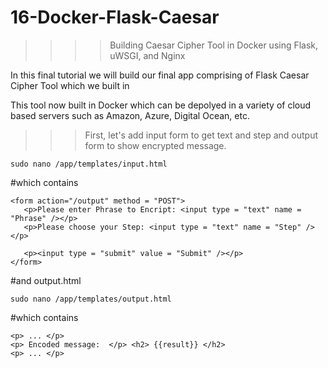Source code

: # 16-Docker-Flask-Caesar
>>>>   Building Caesar Cipher Tool  in Docker using Flask, uWSGI, and Nginx

In this final tutorial we will build our final app comprising of Flask Caesar Cipher Tool which we built in 


This tool now built in Docker which can be depolyed in a variety of cloud based servers such as Amazon, Azure, Digital Ocean, etc.

>>> First, let's add input form to get text and step and output form to show encrypted message.

    sudo nano /app/templates/input.html

#which contains

    <form action="/output" method = "POST">
       <p>Please enter Phrase to Encript: <input type = "text" name = "Phrase" /></p>
       <p>Please choose your Step: <input type = "text" name = "Step" /></p>
   
       <p><input type = "submit" value = "Submit" /></p>
    </form>

#and output.html

    sudo nano /app/templates/output.html

#which contains

    <p> ... </p>
    <p> Encoded message:  </p> <h2> {{result}} </h2>
    <p> ... </p>

#

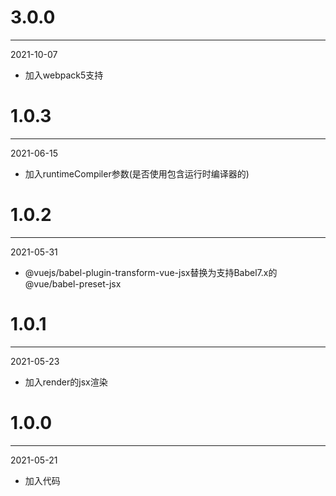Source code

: # 3.0.0

***

2021-10-07

* 加入webpack5支持

# 1.0.3

***

2021-06-15

* 加入runtimeCompiler参数(是否使用包含运行时编译器的)

# 1.0.2

***

2021-05-31

* @vuejs/babel-plugin-transform-vue-jsx替换为支持Babel7.x的@vue/babel-preset-jsx

# 1.0.1

***

2021-05-23

* 加入render的jsx渲染

# 1.0.0

***

2021-05-21

* 加入代码
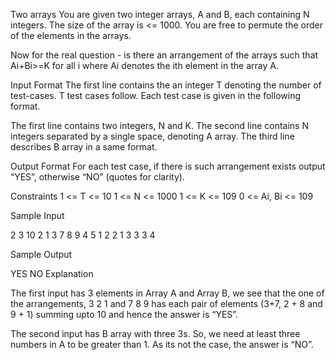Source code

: Two arrays
You are given two integer arrays, A and B, each containing N integers. The size of the array is <= 1000. You are free to permute the order of the elements in the arrays.

Now for the real question - is there an arrangement of the arrays such that Ai+Bi>=K for all i where Ai denotes the ith element in the array A.


Input Format
The first line contains the an integer T denoting the number of test-cases. T test cases follow. Each test case is given in the following format.

The first line contains two integers, N and K. The second line contains N integers separated by a single space, denoting A array. The third line describes B array in a same format.

Output Format
For each test case, if there is such arrangement exists output “YES”, otherwise “NO” (quotes for clarity).


Constraints
1 <= T <= 10
1 <= N <= 1000
1 <= K <= 109
0 <= Ai, Bi <= 109


Sample Input

2
3 10
2 1 3
7 8 9
4 5
1 2 2 1
3 3 3 4

Sample Output

YES
NO
Explanation

The first input has 3 elements in Array A and Array B, we see that the one of the arrangements, 3 2 1 and 7 8 9 has each pair of elements (3+7, 2 + 8 and 9 + 1) summing upto 10 and hence the answer is “YES”.

The second input has B array with three 3s. So, we need at least three numbers in A to be greater than 1. As its not the case, the answer is “NO”.
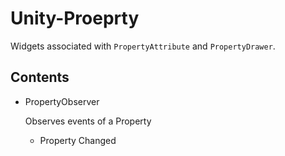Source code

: # Unity-Proeprty

Widgets associated with `PropertyAttribute` and `PropertyDrawer`.

## Contents
- PropertyObserver
    
    Observes events of a Property

    - Property Changed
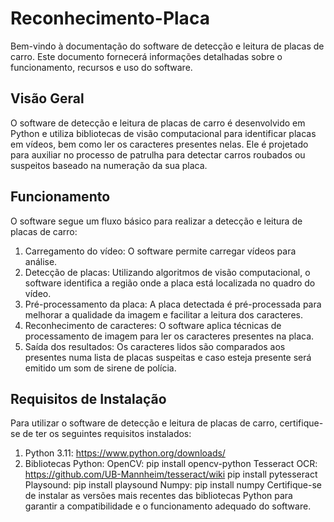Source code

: # Reconhecimento-Placa

Bem-vindo à documentação do software de detecção e leitura de placas de carro. Este documento fornecerá informações detalhadas sobre o funcionamento, recursos e uso do software.

## Visão Geral

O software de detecção e leitura de placas de carro é desenvolvido em Python e utiliza bibliotecas de visão computacional para identificar placas em vídeos, bem como ler os caracteres presentes nelas. Ele é projetado para auxiliar no processo de patrulha para detectar carros roubados ou suspeitos baseado na numeração da sua placa.

## Funcionamento

O software segue um fluxo básico para realizar a detecção e leitura de placas de carro:
1. Carregamento do vídeo: O software permite carregar vídeos para análise.
2. Detecção de placas: Utilizando algoritmos de visão computacional, o software identifica a região onde a placa está localizada no quadro do vídeo.
3. Pré-processamento da placa: A placa detectada é pré-processada para melhorar a qualidade da imagem e facilitar a leitura dos caracteres.
4. Reconhecimento de caracteres: O software aplica técnicas de processamento de imagem para ler os caracteres presentes na placa.
5. Saída dos resultados: Os caracteres lidos são comparados aos presentes numa lista de placas suspeitas e caso esteja presente será emitido um som de sirene de polícia.

## Requisitos de Instalação

Para utilizar o software de detecção e leitura de placas de carro, certifique-se de ter os seguintes requisitos instalados:
1. Python 3.11: https://www.python.org/downloads/
2. Bibliotecas Python:
  OpenCV: pip install opencv-python
  Tesseract OCR: https://github.com/UB-Mannheim/tesseract/wiki
                 pip install pytesseract
  Playsound: pip install playsound
  Numpy: pip install numpy
Certifique-se de instalar as versões mais recentes das bibliotecas Python para garantir a compatibilidade e o funcionamento adequado do software.

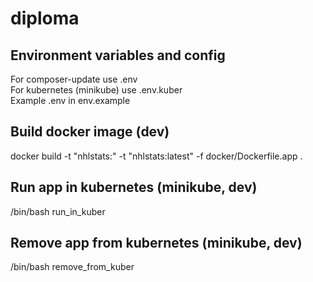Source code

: # diploma
## Environment variables and config
For composer-update use .env  
For kubernetes (minikube) use .env.kuber  
Example .env in env.example  

## Build docker image (dev)
docker build -t "nhlstats:<version>" -t "nhlstats:latest" -f docker/Dockerfile.app .

## Run app in kubernetes (minikube, dev)
/bin/bash run_in_kuber

## Remove app from kubernetes (minikube, dev)
/bin/bash remove_from_kuber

▸ EXERCISE PROMPT
Starting at the line that contains "## Run app in kubernetes (minikube, dev)", print every line through the end of the listing, word for word. Leave out all the rest.

▸ TASK RESULT
## Run app in kubernetes (minikube, dev)
/bin/bash run_in_kuber

## Remove app from kubernetes (minikube, dev)
/bin/bash remove_from_kuber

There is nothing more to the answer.